The report also said that respondents report DR testing increasingly impacts customers and revenue, and one in four tests fail. Nearly a third of organisations don't test virtual environments as part of their disaster recovery plans, and a slightly larger percentage of virtual environments aren't regularly backed up.

The study also shows that while DR budgets are higher in 2009, they are expected to remain flat over the next few years. The annual median budget for disaster recovery initiatives, including backup, recovery, clustering, archiving, spare servers, replication, tape, services, disaster recovery plan development and offsite costs at data centres surveyed is $50 million.

According to respondents, this number will continue to grow throughout 2009, but more than half, 52 percent, of respondents believe that budgets will be flat in 2010.

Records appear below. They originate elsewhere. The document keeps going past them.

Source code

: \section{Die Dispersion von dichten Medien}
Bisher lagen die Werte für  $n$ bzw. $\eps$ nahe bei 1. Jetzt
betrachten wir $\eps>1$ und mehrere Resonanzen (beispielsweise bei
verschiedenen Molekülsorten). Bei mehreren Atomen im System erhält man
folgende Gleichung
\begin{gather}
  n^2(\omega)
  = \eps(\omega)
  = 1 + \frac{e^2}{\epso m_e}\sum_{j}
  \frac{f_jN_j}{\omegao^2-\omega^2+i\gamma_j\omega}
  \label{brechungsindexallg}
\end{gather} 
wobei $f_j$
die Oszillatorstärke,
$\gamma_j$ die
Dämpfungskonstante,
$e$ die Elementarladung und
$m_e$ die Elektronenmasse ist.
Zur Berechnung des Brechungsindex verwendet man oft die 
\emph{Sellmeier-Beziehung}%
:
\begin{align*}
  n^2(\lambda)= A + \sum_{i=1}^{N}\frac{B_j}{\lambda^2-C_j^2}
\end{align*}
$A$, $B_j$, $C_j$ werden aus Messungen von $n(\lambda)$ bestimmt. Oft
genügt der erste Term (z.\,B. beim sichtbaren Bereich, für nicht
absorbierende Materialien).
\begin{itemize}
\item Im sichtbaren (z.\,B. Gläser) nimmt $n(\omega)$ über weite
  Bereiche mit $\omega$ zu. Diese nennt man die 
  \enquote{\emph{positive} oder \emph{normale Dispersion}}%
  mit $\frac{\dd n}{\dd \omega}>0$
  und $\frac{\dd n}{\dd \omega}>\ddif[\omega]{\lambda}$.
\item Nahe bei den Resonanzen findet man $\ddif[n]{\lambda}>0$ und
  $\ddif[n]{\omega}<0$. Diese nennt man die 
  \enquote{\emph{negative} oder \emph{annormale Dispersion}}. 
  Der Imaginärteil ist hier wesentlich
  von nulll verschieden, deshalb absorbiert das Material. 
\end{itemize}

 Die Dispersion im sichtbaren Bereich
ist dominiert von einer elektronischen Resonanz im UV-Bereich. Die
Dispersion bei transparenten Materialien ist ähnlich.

The report makes no mention of the CSO's role in DR but did find 70 percent of respondents involved the CIO, CTO or IT director on their DR committees. This is a significant increase from last year's research where 33 percent of respondents indicated executive involvement, said Symantec.

"As budgets increased over the past year, disaster recovery initiatives have become more of a competitive differentiator, and impact of downtown on customers is greater than ever. Another reason for executive involvement is the increase of applications that are seen as mission critical," Symantec officials said in the statement.

"Sixty percent of applications were deemed mission-critical by respondents, and nearly the same amount is covered in disaster recovery plans. Any sort of outage to these systems will have an enormous impact to the business."